One-Handed was devised by Juana Adcock and Rahul Bery as an experimental translation project that paired Mexican and Scottish poets together. Rather than simply translating each other, as occurs in other projects pairing poets of different nationalities and languages, in One-Handed we followed a slightly more complicated formula: the Mexican poets re-wrote a source text in Spanish taken from the poetry collection Manca by Juana Adcock (Fondo Editorial Tierra Adentro, 2014). The resulting text was then both translated into English by a literary translator, and fed through Google Translate and sent to a Scottish poet, who used this “literal version” to produce their own translation of the poem. The source texts by Juana Adcock have been lost, decaying and falling away like a perishable item cast in plaster. Or alternatively, they can be found in the pages of the above-cited book. The focus of the One-Handed project is on the process of writing as translation and vice-versa. In this issue, we present two pairings: one by Óscar David López, in translations by translator Kymm Coveney and poet Kate Tough, and another by Rocío Cerón, translated by Ruth Clarke and poet Lila Matsumoto.

Why Google Translate?

In the early stages of planning the project, an unnamed writer and translator of fiction declared contemptuously that nothing interesting could result from using Google Translate as a tool for translating poetry. This arose in us a suitably defiant sentiment and strengthened our determination to including it as a part of our equation. 

Google Translate uses a tool called “statistical machine translation,” where re-occurring patterns in large volumes of translated material are extracted to provide the machine translation, rather than getting the computer to learn all the grammar rules and the crazy illogical exceptions of a given language. The more often a given phrase is found in the vast corpora of text available to Google, the more often it will be offered as translation. Google doesn’t know who the subject is, or what their object is, or who is speaking — their gender, age, place of origin, ideology. Google knows nothing about poetry. Google knows only the most common combinations of words, chooses synonyms based on probabilities and algorithms.

Google Translate operates with English as a “hub airport,” flying languages to and from English, because English is the language that most languages will have a direct connection to, in the same way as if you want to go to Hungary or Cancun you will probably have to fly via London. (Does this mean, by the way, that English syntax bleeds into other languages, as more and more poor translations based on GT are produced?)
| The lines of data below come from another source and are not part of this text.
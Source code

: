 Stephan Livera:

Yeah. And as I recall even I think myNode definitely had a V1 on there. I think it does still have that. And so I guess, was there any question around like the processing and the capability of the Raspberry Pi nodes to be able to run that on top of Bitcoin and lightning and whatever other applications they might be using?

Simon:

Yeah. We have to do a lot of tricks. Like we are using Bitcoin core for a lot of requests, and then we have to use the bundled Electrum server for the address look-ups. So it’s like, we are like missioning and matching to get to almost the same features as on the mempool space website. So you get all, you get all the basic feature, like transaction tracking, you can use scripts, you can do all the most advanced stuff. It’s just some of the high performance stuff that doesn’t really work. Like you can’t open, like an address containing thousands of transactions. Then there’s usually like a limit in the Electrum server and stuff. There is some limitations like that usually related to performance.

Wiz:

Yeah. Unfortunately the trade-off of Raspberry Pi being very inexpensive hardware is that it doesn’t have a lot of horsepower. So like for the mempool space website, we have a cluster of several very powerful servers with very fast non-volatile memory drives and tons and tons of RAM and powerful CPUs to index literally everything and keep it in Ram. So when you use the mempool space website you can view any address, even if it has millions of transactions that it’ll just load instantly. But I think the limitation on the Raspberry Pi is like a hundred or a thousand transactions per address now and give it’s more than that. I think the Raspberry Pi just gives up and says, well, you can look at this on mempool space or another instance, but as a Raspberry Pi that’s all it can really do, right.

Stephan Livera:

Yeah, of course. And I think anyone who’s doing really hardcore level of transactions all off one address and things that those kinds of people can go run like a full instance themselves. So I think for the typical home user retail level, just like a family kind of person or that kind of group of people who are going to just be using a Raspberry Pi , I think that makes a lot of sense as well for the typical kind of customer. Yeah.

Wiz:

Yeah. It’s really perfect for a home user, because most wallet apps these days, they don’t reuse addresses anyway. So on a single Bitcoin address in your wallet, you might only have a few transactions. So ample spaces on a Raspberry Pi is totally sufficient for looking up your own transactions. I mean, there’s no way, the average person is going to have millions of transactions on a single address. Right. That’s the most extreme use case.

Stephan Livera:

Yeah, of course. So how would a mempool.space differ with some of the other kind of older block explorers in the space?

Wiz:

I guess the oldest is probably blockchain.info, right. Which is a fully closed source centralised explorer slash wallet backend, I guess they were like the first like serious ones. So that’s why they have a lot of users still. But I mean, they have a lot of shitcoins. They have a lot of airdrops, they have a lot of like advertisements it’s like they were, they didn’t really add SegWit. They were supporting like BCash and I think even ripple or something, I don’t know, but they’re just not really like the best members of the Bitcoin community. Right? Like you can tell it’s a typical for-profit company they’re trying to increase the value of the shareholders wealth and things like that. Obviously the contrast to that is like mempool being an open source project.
The more translated text there is available for Google to draw from, the better its translations will be. We can therefore say that translations from Spanish to English by Google give some of the best possible results for this technology at the moment, whereas translations from Maori to Croatian perhaps don’t fare that well.

As a professional translator, I use GT every day. It is often quicker to de-jumble a phrase, drag the nouns and objects into place, correct the gender, stick in a few articles, etc., than it is to type the whole thing. Even though the correct translation comes to my mind at the same speed as I read the original, I cannot either speak or type at this speed. Translation happens very fast. Sometimes, I don’t even need to read the original, I need only glance at the original while I de-jumble what GT has given me, and double check afterwards when I’m tidying up the first draft. Because based on my experience with a particular kind of text, I can intuitively tell what the sentence should say. A kind of reverse reading. This is particularly true for technical translation.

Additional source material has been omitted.